Why the log is important for troubleshooting
- Hanging Conditions: If the log stops after the line
Process 23 exited with status = 9, the service has hung and requires a restart. - Chart Failures: If your dashboards show "Not Found" or "Server Error," the
svc-resultsprocessinglog contains the specific error details. - Job Verification: When a manual refresh is triggered, the log confirms that the
ChartDataSchedulerjob has started.
Tags
A Tag is a kind of container.
- A Tag is a manual or dynamic group of Targets, such as: Marketing Laptops or HR Databases, or MAC Agents, or Linux Agents, or SQL databases, etc.
- Recall, an Agent (Windows, or Mac, Linux, or Legacy (pre-version 13.0)) can act as a Target
Three are three types of Tags:
- IP Range
- Manual
- Conditional
You can select the Targets for your Tag manually, or you can define the conditions that determine which Targets are placed into your Tag.
- See Tag Management
Target
A Target is any data location within an Asset that Spirion Sensitive Data Platform can scan.
Targets can be in a “physical” box that can be scanned or they can be in a cloud asset.
- Examples:
- Targets in Local Assets: SQL Databases on a local SQL server
- Targets in Cloud Assets:
- Databases on Amazon S3, Azure Blob, Bitbucket, Google Drive
- File Directories in SharePoint
- Targets in Email:
- Exchange On-Prem email which is housed on a local server
- Exchange Online email which is housed in the cloud
- Targets in Virtual Machines:
- Databases on an Oracle VM, Amazon EC2, etc.

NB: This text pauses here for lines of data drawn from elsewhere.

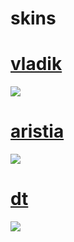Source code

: # skins
# [vladik](https://drive.google.com/drive/folders/1I_qnpg4useARiK5q71xKxU_pXW9JwGZg?usp=sharing)
<img src="https://cdn.discordapp.com/attachments/692660729626492959/1162713705318977666/screenshot947.png"/>

# [aristia](https://drive.google.com/drive/folders/1wQcgkRDsDxUI6qvKOdpAUho5Uy_MZyyv?usp=sharing)
<img src="https://cdn.discordapp.com/attachments/1147506286242566305/1147509711768408174/screenshot916.png"/>

# [dt](https://drive.google.com/drive/folders/10Zexq9fnSLRJBe6EjXwDdNg-TzixEKAT?usp=sharing)
<img src="https://cdn.discordapp.com/attachments/1147506286242566305/1147514288785862728/screenshot917.png"/>


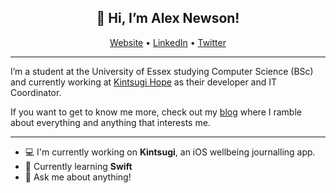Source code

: <h2 align="center">👋 Hi, I’m Alex Newson!</h2>
<p align="center">
    <a href="https://alexnewson.co.uk">Website</a> •
    <a href="https://www.linkedin.com/in/alexnewson1/">LinkedIn</a> •
    <a href="https://twitter.com/alex_nwsn">Twitter</a>
</p>

---

I’m a student at the University of Essex studying Computer Science (BSc) and currently working at [Kintsugi Hope](https://kintsugihope.com/) as their developer and IT Coordinator.

If you want to get to know me more, check out my [blog](https://alexnewson.co.uk/blog/) where I ramble about everything and anything that interests me.

---

- 💻 I'm currently working on **Kintsugi**, an iOS wellbeing journalling app.
- 🌱 Currently learning **Swift**
- 💬 Ask me about anything!
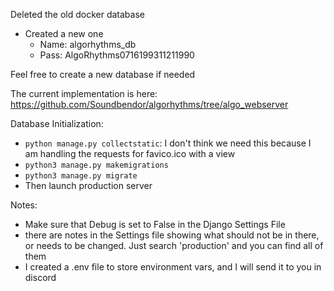 Deleted the old docker database
* Created a new one
	* Name: algorhythms_db
	* Pass: AlgoRhythms0716199311211990

Feel free to create a new database if needed

The current implementation is here: https://github.com/Soundbendor/algorhythms/tree/algo_webserver

Database Initialization:
* `python manage.py collectstatic`: I don't think we need this because I am handling the requests for favico.ico with a view
* `python3 manage.py makemigrations`
* `python3 manage.py migrate`
* Then launch production server

Notes: 
* Make sure that Debug is set to False in the Django Settings File
* there are notes in the Settings file showing what should not be in there, or needs to be changed. Just search 'production' and you can find all of them
* I created a .env file to store environment vars, and I will send it to you in discord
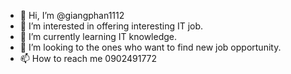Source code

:- 👋 Hi, I’m @giangphan1112
- 👀 I’m interested in offering interesting IT job.
- 🌱 I’m currently learning IT knowledge. 
- 💞️ I’m looking to the ones who want to find new job opportunity.
- 📫 How to reach me 0902491772
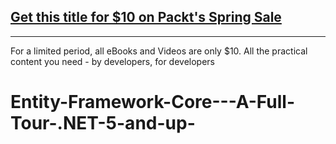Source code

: ## [Get this title for $10 on Packt's Spring Sale](https://www.packt.com/V18151?utm_source=github&utm_medium=packt-github-repo&utm_campaign=spring_10_dollar_2022)
-----
For a limited period, all eBooks and Videos are only $10. All the practical content you need \- by developers, for developers

# Entity-Framework-Core---A-Full-Tour-.NET-5-and-up-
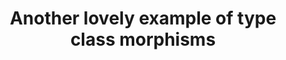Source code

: ---
title: Another lovely example of type class morphisms
url: http://conal.net/blog/posts/another-lovely-example-of-type-class-morphisms
authors:
- Conal Elliott
type: article
tags:
- folds
- type class morphisms
doHaskell-type: blog post
dohaskell-year: 2008
---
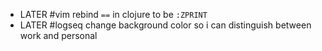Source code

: - LATER #vim rebind `==` in clojure to be `:ZPRINT`
- LATER #logseq change background color so i can distinguish between work and personal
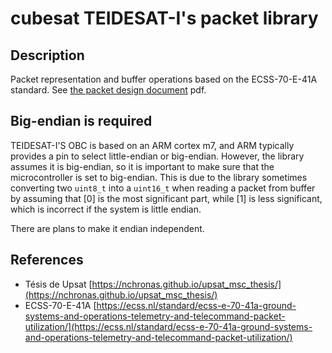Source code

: # cubesat TEIDESAT-I's packet library

## Description

Packet representation and buffer operations based on the ECSS-70-E-41A standard. See [the packet design document](docs/packet_design_teidesat_I.pdf) pdf.

## Big-endian is required

TEIDESAT-I'S OBC is based on an ARM cortex m7, and ARM typically provides a pin to select little-endian or big-endian. However, the library assumes it is big-endian, so it is important to make sure that the microcontroller is set to big-endian. This is due to the library sometimes converting two <code>uint8_t</code> into a <code>uint16_t</code> when reading a packet from buffer by assuming that [0] is the most significant part, while [1] is less significant, which is incorrect if the system is little endian.

There are plans to make it endian independent.

## References

 - Tésis de Upsat [https://nchronas.github.io/upsat_msc_thesis/](https://nchronas.github.io/upsat_msc_thesis/) 
 - ECSS-70-E-41A [https://ecss.nl/standard/ecss-e-70-41a-ground-systems-and-operations-telemetry-and-telecommand-packet-utilization/](https://ecss.nl/standard/ecss-e-70-41a-ground-systems-and-operations-telemetry-and-telecommand-packet-utilization/)
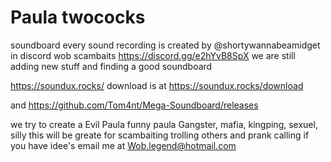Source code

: # Paula twococks
soundboard
every sound recording is created by @shortywannabeamidget  in discord wob scambaits https://discord.gg/e2hYvB8SpX
we are still adding new stuff and finding a good soundboard

https://soundux.rocks/ download is at https://soundux.rocks/download

and https://github.com/Tom4nt/Mega-Soundboard/releases

we try to create a 
Evil Paula
funny paula
Gangster, mafia, kingping, sexuel, silly this will be greate for scambaiting trolling others and prank calling
if you have idee's email me at Wob.legend@hotmail.com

- Agents can act as Targets
User-Level Remediation (ULR)
User-Level remediation is when an end user uses Spirion Sensitive Data Platform to take actions to lessen or eliminate the risk of sensitive data which is typically stored on their own workstation or laptop.
ULR:
- Empowers the end user to address sensitive data policy violations, issues or risks and resolve them. See
- For example, a physical machine such as a users's laptop or workstation contains passwords and exposed financial information such as bank records.
- The user can take action on the sensitive data discovered on their machine from the Location details window available from the "Scan Results" page. See How to Perform Location and Match Actions on Scan Results.
Unmanaged data
Unmanaged data in Spirion Sensitive Data Platform is sensitive data that has been not acted upon (No action) or else has been acted upon in the following ways:
- Assigned (to a specific user to take appropriate action including No action)
- Notified (a notification is emailed to a specific user to alert them)
Unprotected Matches
Unprotected matches are sensitive data matches that have received one or more of the following scan playbook actions:
- No Action Taken
- MIP
- Classified
*Sensitive data matches labeled "MIP" and/or "Classified" do not qualify as Protected matches.
Work Item
Job for the agent to do (for example, Discovery, Classification, Remediation).
Workflow Rule
The logic and actions to be performed automatically when matches are validated.